Я встречал по дороге не одних всадников. Ехали навстречу длинные мажары, запряженные волами и верблюдами, узкие, высокие, в которых можно поместить целый дом. Там часто и сидел целый дом, то есть целые семейства. Женщины, как каменные статуи, обмотанные с головы до ног в белые чадры, с едва оставленным просветом для глаз; мальчишки в мохнатых бараньих шапках, а иногда с бритыми синими головенками, гладкими, как пузырь, на макушке которых развевался хохол — совершенно краснокожие куперовских романов. Нередко мы проезжали мимо каменных фонтанов, которые, по прекрасному обычаю Востока, рассеяны везде по крымским дорогам; какое значение имеет фонтан в степи — это можно узнать только на юге, в сухих, каменистых пространствах на сотни верст кругом. Недаром его окружают религиозным уважением, и имя благодетельного строителя тщательно вырезают на плитах фонтанов рядом со стихами Алкорана. Как в библейское время, как в эпоху Гомера, колодезь, фонтан — центр публичной жизни, по крайней мере, деревенский или городской фонтан. Но и по дороге фонтаны — своего рода центры. Тут вы увидите остановившегося всадника или кружок уставших пешеходов, которые, присев на корточки на самом припеке солнце ж уют какой-нибудь скудный завтрак или курят свои трубки. Тут же часто притуляется кабачок русского или жидовского изобретения. Это новейшая формация. Фонтаны всегда просты и благородны, и часто вокруг них особенная свежесть зелени. Они сильно переносят фантазию туриста в мир истой восточной жизни, в сирийские и малоазиатские страны. Чалмы, чадры, всадники, случайно останавливающиеся у них, еще более увеличивают эту иллюзию.

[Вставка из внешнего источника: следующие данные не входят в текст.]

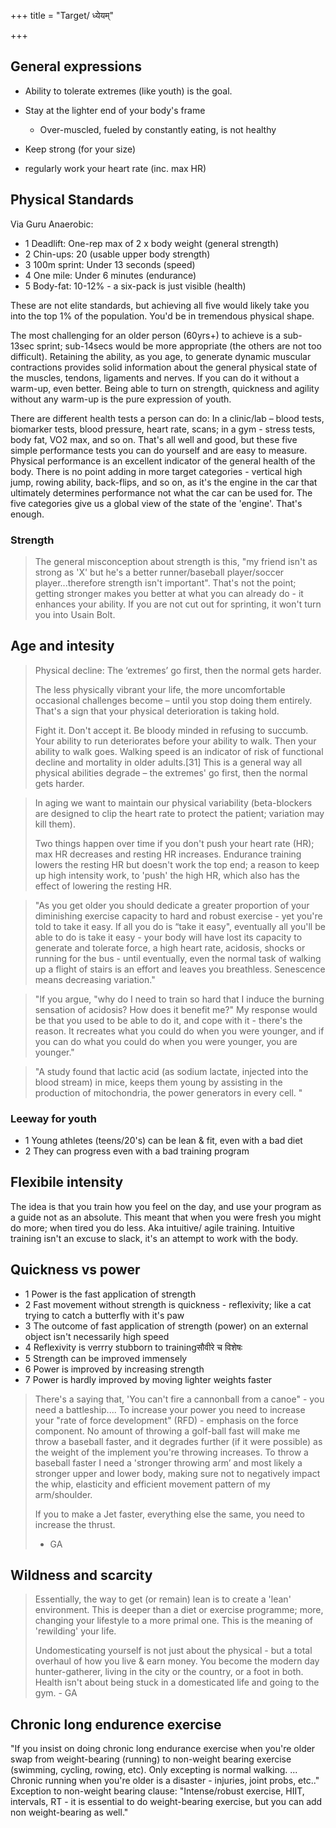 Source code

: +++
title = "Target/ ध्येयम्"

+++

## General expressions
- Ability to tolerate extremes (like youth) is the goal.
- Stay at the lighter end of your body's frame
  - Over-muscled, fueled by constantly eating, is not healthy


- Keep strong (for your size)
- regularly work your heart rate (inc. max HR)

## Physical Standards 
Via Guru Anaerobic:  

- 1 Deadlift: One-rep max of 2 x body weight (general strength) 
- 2 Chin-ups: 20 (usable upper body strength) 
- 3 100m sprint: Under 13 seconds (speed) 
- 4 One mile: Under 6 minutes (endurance) 
- 5 Body-fat: 10-12% - a six-pack is just visible (health) 

These are not elite standards, but achieving all five would likely take you into the top 1% of the population. You'd be in tremendous physical shape.

The most challenging for an older person (60yrs+) to achieve is a sub-13sec sprint; sub-14secs would be more appropriate (the others are not too difficult). Retaining the ability, as you age, to generate dynamic muscular contractions provides solid information about the general physical state of the muscles, tendons, ligaments and nerves. If you can do it without a warm-up, even better. Being able to turn on strength, quickness and agility without any warm-up is the pure expression of youth. 

There are different health tests a person can do: In a clinic/lab – blood tests, biomarker tests, blood pressure, heart rate, scans; in a gym - stress tests, body fat, VO2 max, and so on. That's all well and good, but these five simple performance tests you can do yourself and are easy to measure. Physical performance is an excellent indicator of the general health of the body. There is no point adding in more target categories - vertical high jump, rowing ability, back-flips, and so on, as it's the engine in the car that ultimately determines performance not what the car can be used for. The five categories give us a global view of the state of the 'engine'. That's enough.

### Strength
> The general misconception about strength is this, "my friend isn't as strong as 'X' but he's a better runner/baseball player/soccer player...therefore strength isn't important". That's not the point; getting stronger makes you better at what you can already do - it enhances your ability. If you are not cut out for sprinting, it won't turn you into Usain Bolt.

## Age and intesity
> Physical decline: The ‘extremes’ go first, then the normal gets harder.
> 
> The less physically vibrant your life, the more uncomfortable occasional challenges become – until you stop doing them entirely. That's a sign that your physical deterioration is taking hold.
> 
> Fight it. Don't accept it. Be bloody minded in refusing to succumb. Your ability to run deteriorates before your ability to walk. Then your ability to walk goes. Walking speed is an indicator of risk of functional decline and mortality in older adults.[31] This is a general way all physical abilities degrade – the extremes' go first, then the normal gets harder.

 
> In aging we want to maintain our physical variability (beta-blockers are designed to clip the heart rate to protect the patient; variation may kill them).
>
> Two things happen over time if you don't push your heart rate (HR); max HR decreases and resting HR increases. Endurance training lowers the resting HR but doesn't work the top end; a reason to keep up high intensity work, to 'push' the high HR, which also has the effect of lowering the resting HR.
>



> "As you get older you should dedicate a greater proportion of your diminishing exercise capacity to hard and robust exercise - yet you're told to take it easy. If all you do is “take it easy", eventually all you'll be able to do is take it easy - your body will have lost its capacity to generate and tolerate force, a high heart rate, acidosis, shocks or running for the bus - until eventually, even the normal task of walking up a flight of stairs is an effort and leaves you breathless. Senescence means decreasing variation."

> "If you argue, "why do I need to train so hard that I induce the burning sensation of acidosis? How does it benefit me?" My response would be that you used to be able to do it, and cope with it - there's the reason. It recreates what you could do when you were younger, and if you can do what you could do when you were younger, you are younger."

> "A study found that lactic acid (as sodium lactate, injected into the blood stream) in mice, keeps them young by assisting in the production of mitochondria, the power generators in every cell. "

### Leeway for youth
- 1 Young athletes (teens/20's) can be lean & fit, even with a bad diet
- 2 They can progress even with a bad training program

## Flexibile intensity
The idea is that you train how you feel on the day, and use your program as a guide not as an absolute. This meant that when you were fresh you might do more; when tired you do less. Aka intuitive/ agile training. Intuitive training isn't an excuse to slack, it's an attempt to work with the body.


## Quickness vs power
- 1 Power is the fast application of strength
- 2 Fast movement without strength is quickness - reflexivity; like a cat trying to catch a butterfly with it's paw
- 3 The outcome of fast application of strength (power) on an external object isn't necessarily high speed
- 4 Reflexivity is verrry stubborn to trainingसौवीरे च विशेषः
- 5 Strength can be improved immensely
- 6 Power is improved by increasing strength
- 7 Power is hardly improved by moving lighter weights faster

> There's a saying that, 'You can't fire a cannonball from a canoe" - you need a battleship.... To increase your power you need to increase your "rate of force development" (RFD) - emphasis on the force component. No amount of throwing a golf-ball fast will make me throw a baseball faster, and it degrades further (if it were possible) as the weight of the implement you're throwing increases. To throw a baseball faster I need a 'stronger throwing arm’ and most likely a stronger upper and lower body, making sure not to negatively impact the whip, elasticity and efficient movement pattern of my arm/shoulder.
>
> If you to make a Jet faster, everything else the same, you need to increase the thrust.
> 
>  - GA

## Wildness and scarcity
> Essentially, the way to get (or remain) lean is to create a 'lean' environment. This is deeper than a diet or exercise programme; more, changing your lifestyle to a more primal one. This is the meaning of 'rewilding' your life.
> 
> Undomesticating yourself is not just about the physical - but a total overhaul of how you live & earn money. You become the modern day hunter-gatherer, living in the city or the country, or a foot in both. Health isn't about being stuck in a domesticated life and going to the gym. - GA

## Chronic long endurence exercise
"If you insist on doing chronic long endurance exercise when you're older swap from weight-bearing (running) to non-weight bearing exercise (swimming, cycling, rowing, etc). Only excepting is normal walking. ... Chronic running when you're older is a disaster  - injuries, joint probs, etc.." Exception to non-weight bearing clause: "Intense/robust exercise, HIIT, intervals, RT - it is essential to do weight-bearing exercise, but you can add non weight-bearing as well."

Вид татарок, закутанных в белые простыни, как живые статуи на театральной сцене, очень странен; глаза их, любопытствующие взглянуть сквозь узкую щель, кажутся очень черными и горячими, но это только кажется: сколько я по том не видел татарок, все они прегрубого и прескверного типа лица. Таинственный покров придает интересность самому пошлому образу, и когда встречаются вам целые группы белых женщин без лица и без ног — интерес делается понятным. Смешно, однако, думать, будто эти укутанные красавицы — жертва стоглазой ревности, несчастные затворницы, которых красота насильно погребается от взора человеческого. О, это далеко не пленницы и не жертвы! Это заматерелые в своих предрассудках мусульманские матроны, упрямые консерваторши, презирающие от души тех, кто не держится заветного обычая. Для них эта чадра такое же неизбежное условие общественного приличия, как для наших дам корсеты и кринолины.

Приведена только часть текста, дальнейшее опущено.